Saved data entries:
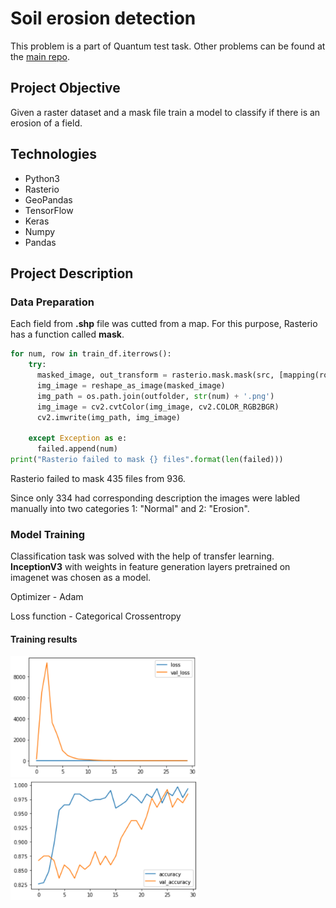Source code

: # Soil erosion detection
This problem is a part of Quantum test task. Other problems can be found at the [main repo](https://github.com/nktntp/quantum-test-task).

## Project Objective
Given a raster dataset and a mask file train a model to classify if there is an erosion of a field.

## Technologies
- Python3
- Rasterio
- GeoPandas
- TensorFlow
- Keras
- Numpy
- Pandas
  
## Project Description
### Data Preparation
Each field from __.shp__ file was cutted from a map. For this purpose, Rasterio has a function called __mask__.

``` Python
for num, row in train_df.iterrows():
    try:
      masked_image, out_transform = rasterio.mask.mask(src, [mapping(row['geometry'])], crop=True, nodata=0)
      img_image = reshape_as_image(masked_image)        
      img_path = os.path.join(outfolder, str(num) + '.png')
      img_image = cv2.cvtColor(img_image, cv2.COLOR_RGB2BGR)
      cv2.imwrite(img_path, img_image)
      
    except Exception as e:
      failed.append(num)
print("Rasterio failed to mask {} files".format(len(failed)))
```
Rasterio failed to mask 435 files from 936.

Since only 334 had corresponding description the images were labled manually into two categories 1: "Normal" and 2: "Erosion".
### Model Training

Classification task was solved with the help of transfer learning. __InceptionV3__ with weights in feature generation layers pretrained on imagenet was chosen as a model.

Optimizer - Adam

Loss function - Categorical Crossentropy

#### Training results

<p float="left">
  <img src="https://github.com/nktntp/quantum-test-task/blob/master/task4/img/loss.png" width="300" />
  <img src="https://github.com/nktntp/quantum-test-task/blob/master/task4/img/accuracy.png" width="300" />
</p>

• _WHAT YOU SHOULD DO_: Count all lines of the data that include "width". The answer is the number alone.

• _YOUR SOLUTION_: 2